___ INPUT FOR THIS TASK

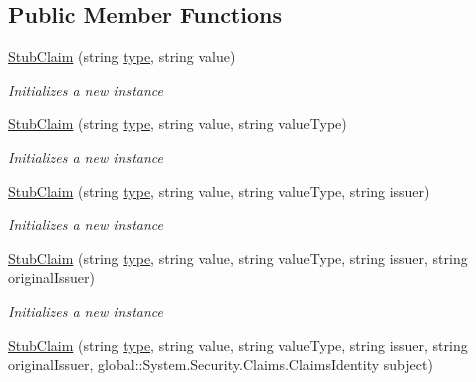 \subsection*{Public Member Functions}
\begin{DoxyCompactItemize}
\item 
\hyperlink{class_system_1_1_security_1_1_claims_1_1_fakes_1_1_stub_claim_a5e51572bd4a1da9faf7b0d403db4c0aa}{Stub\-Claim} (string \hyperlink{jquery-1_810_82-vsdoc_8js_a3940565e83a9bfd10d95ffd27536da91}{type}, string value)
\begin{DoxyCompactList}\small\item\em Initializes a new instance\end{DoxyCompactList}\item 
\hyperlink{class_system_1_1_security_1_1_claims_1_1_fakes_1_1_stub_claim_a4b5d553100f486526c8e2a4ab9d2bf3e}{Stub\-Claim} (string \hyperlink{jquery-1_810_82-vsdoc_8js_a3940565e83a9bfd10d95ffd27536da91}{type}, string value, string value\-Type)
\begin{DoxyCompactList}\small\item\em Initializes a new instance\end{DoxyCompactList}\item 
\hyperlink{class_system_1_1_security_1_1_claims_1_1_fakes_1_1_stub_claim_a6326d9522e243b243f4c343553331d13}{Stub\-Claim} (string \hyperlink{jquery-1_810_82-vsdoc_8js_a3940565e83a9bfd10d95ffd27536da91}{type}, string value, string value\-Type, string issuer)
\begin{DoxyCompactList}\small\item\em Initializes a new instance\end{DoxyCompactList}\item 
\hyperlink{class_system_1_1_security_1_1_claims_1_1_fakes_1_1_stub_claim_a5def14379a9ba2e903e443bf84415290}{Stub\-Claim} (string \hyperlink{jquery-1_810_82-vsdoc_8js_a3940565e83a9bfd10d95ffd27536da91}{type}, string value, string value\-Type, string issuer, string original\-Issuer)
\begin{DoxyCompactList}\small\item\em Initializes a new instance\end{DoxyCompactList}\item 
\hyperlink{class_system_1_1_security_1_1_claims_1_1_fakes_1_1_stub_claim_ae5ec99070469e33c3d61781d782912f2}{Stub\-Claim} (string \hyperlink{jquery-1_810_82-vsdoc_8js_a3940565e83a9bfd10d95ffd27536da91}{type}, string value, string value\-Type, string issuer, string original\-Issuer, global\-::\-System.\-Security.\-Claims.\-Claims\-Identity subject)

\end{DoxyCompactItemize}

______

WHAT THE TASK REQUIRES:
Copy all the data exactly as written, but skip any picture.

RESPONSE BELOW:
 \subsection*{Public Member Functions}
\begin{DoxyCompactItemize}
\item 
\hyperlink{class_system_1_1_security_1_1_claims_1_1_fakes_1_1_stub_claim_a5e51572bd4a1da9faf7b0d403db4c0aa}{Stub\-Claim} (string \hyperlink{jquery-1_810_82-vsdoc_8js_a3940565e83a9bfd10d95ffd27536da91}{type}, string value)
\begin{DoxyCompactList}\small\item\em Initializes a new instance\end{DoxyCompactList}\item 
\hyperlink{class_system_1_1_security_1_1_claims_1_1_fakes_1_1_stub_claim_a4b5d553100f486526c8e2a4ab9d2bf3e}{Stub\-Claim} (string \hyperlink{jquery-1_810_82-vsdoc_8js_a3940565e83a9bfd10d95ffd27536da91}{type}, string value, string value\-Type)
\begin{DoxyCompactList}\small\item\em Initializes a new instance\end{DoxyCompactList}\item 
\hyperlink{class_system_1_1_security_1_1_claims_1_1_fakes_1_1_stub_claim_a6326d9522e243b243f4c343553331d13}{Stub\-Claim} (string \hyperlink{jquery-1_810_82-vsdoc_8js_a3940565e83a9bfd10d95ffd27536da91}{type}, string value, string value\-Type, string issuer)
\begin{DoxyCompactList}\small\item\em Initializes a new instance\end{DoxyCompactList}\item 
\hyperlink{class_system_1_1_security_1_1_claims_1_1_fakes_1_1_stub_claim_a5def14379a9ba2e903e443bf84415290}{Stub\-Claim} (string \hyperlink{jquery-1_810_82-vsdoc_8js_a3940565e83a9bfd10d95ffd27536da91}{type}, string value, string value\-Type, string issuer, string original\-Issuer)
\begin{DoxyCompactList}\small\item\em Initializes a new instance\end{DoxyCompactList}\item 
\hyperlink{class_system_1_1_security_1_1_claims_1_1_fakes_1_1_stub_claim_ae5ec99070469e33c3d61781d782912f2}{Stub\-Claim} (string \hyperlink{jquery-1_810_82-vsdoc_8js_a3940565e83a9bfd10d95ffd27536da91}{type}, string value, string value\-Type, string issuer, string original\-Issuer, global\-::\-System.\-Security.\-Claims.\-Claims\-Identity subject)

\end{DoxyCompactItemize}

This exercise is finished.